リメイク流行りである。アイディアが枯渇したか、わざわざ映画館に足を運んだのに、あまりのチャチさ雑さ作品に呆れたり、怒ったり、映画の衰退をまざまざと実感してしまう。これだけ映像技術やレンズ、CGが発達しても作り手のセンスやアイディアが無ければ所詮、駄作でしか出来ないのだ。そこでリメイクだ。まあ、お手軽なのである。「椿三十郎」のリメイクを見たが学芸会じゃあるまいし、その劣化性は鼻白むというより、苦笑しかないではないか! モノマネ以前の問題だ。黒澤明監督に失礼である。

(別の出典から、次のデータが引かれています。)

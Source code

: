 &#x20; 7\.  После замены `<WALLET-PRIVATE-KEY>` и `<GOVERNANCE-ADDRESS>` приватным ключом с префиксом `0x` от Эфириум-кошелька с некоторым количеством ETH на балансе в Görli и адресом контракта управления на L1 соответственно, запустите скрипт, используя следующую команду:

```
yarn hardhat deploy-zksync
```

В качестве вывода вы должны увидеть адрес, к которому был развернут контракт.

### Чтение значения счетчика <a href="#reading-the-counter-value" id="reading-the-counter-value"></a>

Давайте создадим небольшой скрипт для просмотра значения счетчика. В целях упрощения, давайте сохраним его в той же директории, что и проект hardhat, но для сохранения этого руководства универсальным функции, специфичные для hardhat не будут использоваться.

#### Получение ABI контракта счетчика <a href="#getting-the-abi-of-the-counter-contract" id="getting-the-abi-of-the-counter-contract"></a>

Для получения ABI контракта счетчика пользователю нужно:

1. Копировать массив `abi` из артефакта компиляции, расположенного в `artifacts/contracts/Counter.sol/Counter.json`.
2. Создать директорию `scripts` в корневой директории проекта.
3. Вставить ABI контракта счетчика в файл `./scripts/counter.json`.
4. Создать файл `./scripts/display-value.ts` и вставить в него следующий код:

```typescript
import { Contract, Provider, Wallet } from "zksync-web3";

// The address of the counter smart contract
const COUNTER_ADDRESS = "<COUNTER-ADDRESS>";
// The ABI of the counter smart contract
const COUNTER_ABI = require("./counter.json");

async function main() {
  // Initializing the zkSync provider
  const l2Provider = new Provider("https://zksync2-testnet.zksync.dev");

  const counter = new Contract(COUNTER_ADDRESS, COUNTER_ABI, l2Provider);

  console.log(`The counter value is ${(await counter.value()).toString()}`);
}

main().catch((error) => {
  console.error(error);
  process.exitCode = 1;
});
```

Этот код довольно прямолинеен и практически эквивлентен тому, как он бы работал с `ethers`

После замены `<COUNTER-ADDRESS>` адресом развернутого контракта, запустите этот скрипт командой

【一命】嗚呼、時代劇の最高作を何としてくれる。何か汚された気がするのは私だけだろうか。おまけにカンヌ(とっくに何とか賞なんて地に落ちて宣伝用としか感じないが….)に出品するなんて恥ずかしい限りだ。前作【切腹】とは品格、質、重量感、比べるのも烏滸がましい限りである。原作は滝口康彦『異聞浪人記』である。作者は『明良洪範』にある短い話からきっかけを得たそうだ。

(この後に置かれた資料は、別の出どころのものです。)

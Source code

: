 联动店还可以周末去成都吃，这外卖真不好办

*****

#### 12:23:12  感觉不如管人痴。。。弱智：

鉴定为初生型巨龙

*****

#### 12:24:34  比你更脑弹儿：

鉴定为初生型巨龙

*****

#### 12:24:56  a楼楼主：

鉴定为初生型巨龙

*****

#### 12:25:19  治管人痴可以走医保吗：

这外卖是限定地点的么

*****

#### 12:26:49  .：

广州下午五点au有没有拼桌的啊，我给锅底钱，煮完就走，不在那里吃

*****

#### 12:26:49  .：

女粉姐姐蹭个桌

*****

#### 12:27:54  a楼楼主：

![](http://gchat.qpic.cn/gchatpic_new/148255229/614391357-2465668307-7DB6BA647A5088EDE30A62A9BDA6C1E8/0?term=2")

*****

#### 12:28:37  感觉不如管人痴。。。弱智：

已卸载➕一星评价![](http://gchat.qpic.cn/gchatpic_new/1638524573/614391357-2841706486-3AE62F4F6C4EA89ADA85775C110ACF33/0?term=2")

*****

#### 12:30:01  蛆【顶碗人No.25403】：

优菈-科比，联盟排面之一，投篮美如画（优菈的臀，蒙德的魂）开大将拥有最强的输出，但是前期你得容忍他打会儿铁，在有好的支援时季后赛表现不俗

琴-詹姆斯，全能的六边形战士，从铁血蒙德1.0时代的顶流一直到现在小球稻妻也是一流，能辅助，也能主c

そこでネットで検索してみた。あるんですね。http://kindai.ndl.go.jp/info:ndljp/pid/990298/91 巻之十二にある
「其頃は浪人甚だ多くして諸侯方ヘまで合力を乞に出たり 或日井伊掃部頭直澄居屋敷へ浪士一人来りて永々浪人致し既に渇命に及び候間だ切腹仕度候 介錯の士を仰付られ下さるべしと云 直澄聞れて其武士は吾家に抱へられ度き望みか或は大分の合力でも受たき望か内心に在んなれど左様は言はずしてわざと切腹致たくと言ふならん 其言ふ所に任せ切腹さすべしと云 是に因て食事をさせ切腹致させけるあとで直澄後悔しけると也 又神田橋御殿へ浪人推参し飢に及び候間だ御合力下さるべし 左様なくば御門内を汚し申さんと云 此時詰居たる者は大久保新蔵伊那傳兵衛など名高きしれ者ばかり詰居たれば幸ひ也 新身刀のためしにこやつを切て見んなど云けるを其浪人もれ聞て忽ち迯去しと也 是より諸侯方へ浪人の推参する事止みけると也」と………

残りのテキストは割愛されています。